Indian markets were down at the opening bell due to weak cues from overseas markets. However consistent buying all through the day led the indices undo most of the losses, but still end the day in red. Sensex closed 14 points down, while Nifty was only two points down. Mid-cap and smallcap indices also posted losses for the day. On daily chart, Nifty has just ended at the lower trend line of the symmetric triangle, where it is expected to take support. Further, on hourly chart, Nifty has given a breakout from an inverted head and shoulders pattern, whose conservative target is around 2780. The validity of inverted head and shoulders pattern breakout also increases, as Nifty has also cleared the falling wedge. Bears dominated the market breadth today with 853 declines and 340 advances.

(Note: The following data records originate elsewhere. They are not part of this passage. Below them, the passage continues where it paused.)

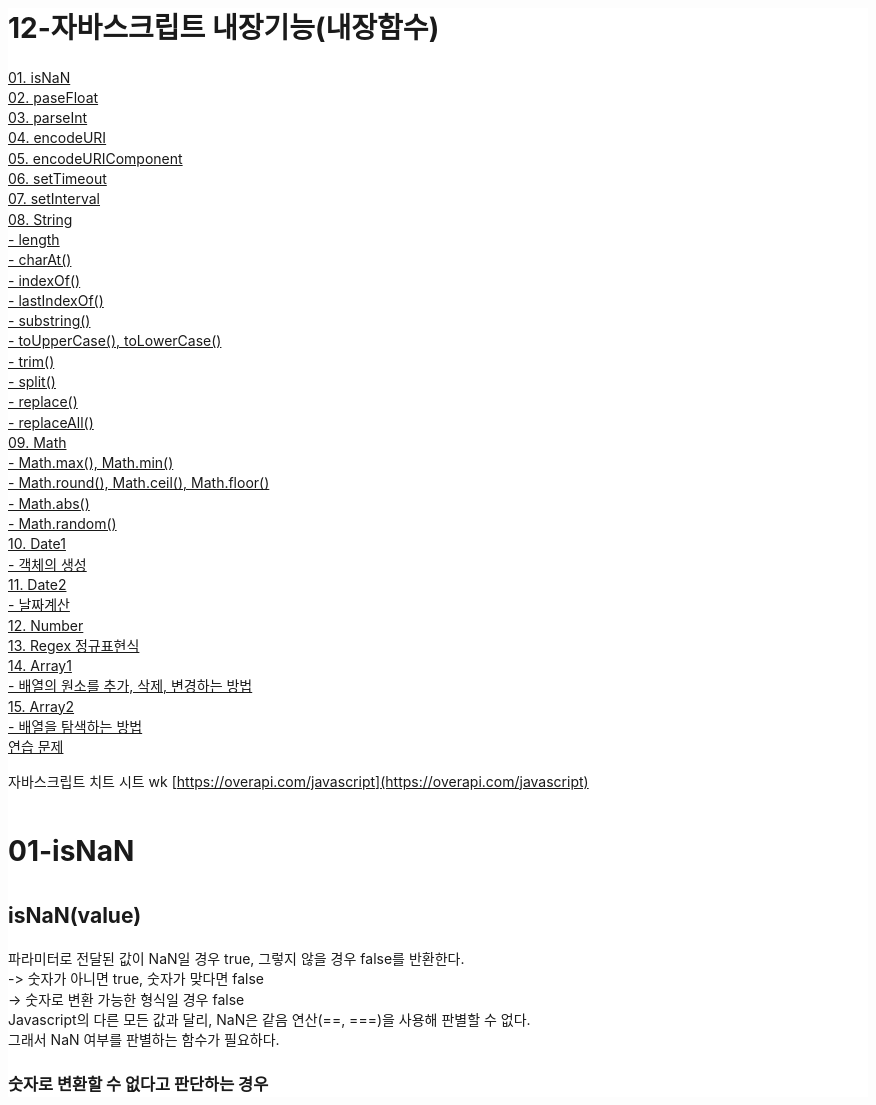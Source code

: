# 12-자바스크립트 내장기능(내장함수)
[01. isNaN](#01-isnan)  
[02. paseFloat](#02-pasefloat)  
[03. parseInt](#03-parseint)  
[04. encodeURI](#04-encodeuri)  
[05. encodeURIComponent](#05-encodeuricomponent)  
[06. setTimeout](#06-settimeout)  
[07. setInterval](#07-setinterval)  
[08. String](#08-string)  
[- length](#length)  
[- charAt()](#charat)  
[- indexOf()](#indexof)  
[- lastIndexOf()](#lastindexof)  
[- substring()](#substring)  
[- toUpperCase(), toLowerCase()](#touppercase-모든-글자를-대문자로-변환한다)  
[- trim()](#trim-문자열의-앞뒤-공백-지우기)  
[- split()](#split-문자열에-포함된-구분자를-기준으로-문자열을-잘라-배열로-반환한다)  
[- replace()](#replace)  
[- replaceAll()](#replaceall)  
[09. Math](#09-math)  
[- Math.max(), Math.min()](#mathmax)  
[- Math.round(), Math.ceil(), Math.floor()](#mathround)  
[- Math.abs()](#mathabs)  
[- Math.random()](#mathrandom)  
[10. Date1](#10-date1)  
[- 객체의 생성](#new-date-getfullyear-getmonth-getdate-getday-gethours-getminutes-getseconds)  
[11. Date2](#11-date2)  
[- 날짜계산](#날짜계산)  
[12. Number](#12-number)  
[13. Regex 정규표현식](#13-regex-정규표현식)  
[14. Array1](#14-array1)  
[- 배열의 원소를 추가, 삭제, 변경하는 방법](#push--배열의-맨-끝에-요소-추가-파라미터-수-제한-없음)  
[15. Array2](#15-array2)  
[- 배열을 탐색하는 방법](#고전적-방법---반복문을-활용하여-배열의-원소-탐색하기)  
[연습 문제](#연습-문제)  

자바스크립트 치트 시트 wk [https://overapi.com/javascript](https://overapi.com/javascript)

# 01-isNaN

## isNaN(value)

파라미터로 전달된 값이 NaN일 경우 true, 그렇지 않을 경우 false를 반환한다.  
-> 숫자가 아니면 true, 숫자가 맞다면 false  
-> 숫자로 변환 가능한 형식일 경우 false  
Javascript의 다른 모든 값과 달리, NaN은 같음 연산(==, ===)을 사용해 판별할 수 없다.  
그래서 NaN 여부를 판별하는 함수가 필요하다.  

### 숫자로 변환할 수 없다고 판단하는 경우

Hourly momentum has also turned positive, which again favors the bounce up to 2780 in the coming session. Our short-term bias is up for the target of 2865 with reversal nailed at 2705. However, our mid-term bias is still down for the target of 2450 with reversal pegged at 3111.
Most of the sectoral indices posted losses for the day and those indices that posted profit for the day did so only marginally. Fast moving consumer goods and auto space stocks led the pack of gainers whereas metal and banking scrips were hit due to profit booking. From the 30 stocks of Sensex Mahindra & Mahindra (up 5%), Ranbaxy Laboratories (up 4%) and Grasim Industries (up 3%) led the pack of gainers while HDFC (down 5%) and Tata Steel (down 5%) were the top losing stocks of the day.